40 min read

Building a Kaggle Leaderboard with gtExtras

My Kaggle Hidden Gems Notebooks competition officially concluded on May 17th. A number of great notebooks were being submitted, and I wanted to design a nice leaderboard to announce the final scores and winners. When I discovered the new gtExtras package, I instantly knew that it would be the perfect tool for this task. Let me show you how.

The goal of the Hidden Gems competition was to build insightful and engaging notebooks, in R or Python, exploring aspect of my Hidden Gems dataset on Kaggle, which chronicles 100 episodes of me highlighting underrated notebooks published by Kagglers. The competition ran from April 5th to May 17th, and the contributed notebooks were evaluated by a stellar panel of Kaggle community judges on five key criteria that I have outlined in a previous post.

The gtExtras package was written by Tom Mock, and is a high-level wrapper around the fantastic gt package to create beautiful tables. I have used gt extensively since I’ve discovered it about a year ago. It is now my go-to package for presenting data in tables. Alongside gt and gtExtras we will need only a few basic tidyverse libraries:

libs <- c('dplyr', 'tibble',    # wrangling
          'tidyr', 'stringr',   # wrangling
          'readr',              # input
          'gt', 'gtExtras')     # tables
invisible(lapply(libs, library, character.only = TRUE))
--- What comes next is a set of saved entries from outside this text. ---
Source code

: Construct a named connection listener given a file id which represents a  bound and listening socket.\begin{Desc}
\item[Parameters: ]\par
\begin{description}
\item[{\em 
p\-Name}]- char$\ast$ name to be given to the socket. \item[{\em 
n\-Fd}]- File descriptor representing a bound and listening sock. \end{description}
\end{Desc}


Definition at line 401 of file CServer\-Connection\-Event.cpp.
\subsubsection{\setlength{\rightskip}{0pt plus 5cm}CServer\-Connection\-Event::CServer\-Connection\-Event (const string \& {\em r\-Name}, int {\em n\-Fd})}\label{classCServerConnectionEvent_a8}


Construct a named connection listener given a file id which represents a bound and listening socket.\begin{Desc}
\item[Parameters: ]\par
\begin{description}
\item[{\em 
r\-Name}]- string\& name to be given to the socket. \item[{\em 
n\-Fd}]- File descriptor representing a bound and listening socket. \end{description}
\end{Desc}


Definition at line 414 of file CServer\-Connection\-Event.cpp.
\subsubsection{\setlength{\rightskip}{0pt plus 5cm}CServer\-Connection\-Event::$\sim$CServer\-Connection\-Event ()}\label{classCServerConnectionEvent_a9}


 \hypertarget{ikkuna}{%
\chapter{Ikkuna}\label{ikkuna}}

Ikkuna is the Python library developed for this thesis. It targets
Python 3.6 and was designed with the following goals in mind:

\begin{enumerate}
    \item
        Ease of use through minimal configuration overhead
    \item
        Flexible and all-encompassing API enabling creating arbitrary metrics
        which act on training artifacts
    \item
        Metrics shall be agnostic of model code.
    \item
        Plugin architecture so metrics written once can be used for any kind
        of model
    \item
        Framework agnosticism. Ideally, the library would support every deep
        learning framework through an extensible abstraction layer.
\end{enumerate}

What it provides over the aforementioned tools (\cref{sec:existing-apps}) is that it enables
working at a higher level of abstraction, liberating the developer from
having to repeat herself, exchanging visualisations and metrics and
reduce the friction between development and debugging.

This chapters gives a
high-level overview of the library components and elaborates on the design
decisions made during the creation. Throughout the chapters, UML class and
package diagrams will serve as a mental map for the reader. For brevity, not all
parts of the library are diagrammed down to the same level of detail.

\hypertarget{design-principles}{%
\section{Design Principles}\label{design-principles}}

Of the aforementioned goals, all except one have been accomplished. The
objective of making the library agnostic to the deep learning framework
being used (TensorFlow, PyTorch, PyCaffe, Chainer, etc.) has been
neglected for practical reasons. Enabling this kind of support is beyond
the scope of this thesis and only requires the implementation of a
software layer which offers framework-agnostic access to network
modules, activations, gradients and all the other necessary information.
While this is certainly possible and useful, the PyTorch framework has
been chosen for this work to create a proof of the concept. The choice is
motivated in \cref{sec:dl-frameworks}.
The data for this leaderboard was aggregated from the scores of the individual judges. Those detailed scores will remain confidential, but in their aggregated form they constitute the public leaderboard. Here I’m reading in the aggregated table:

scores_total <- read_csv("../../static/files/gems_comp_scores_total.csv", col_types = cols())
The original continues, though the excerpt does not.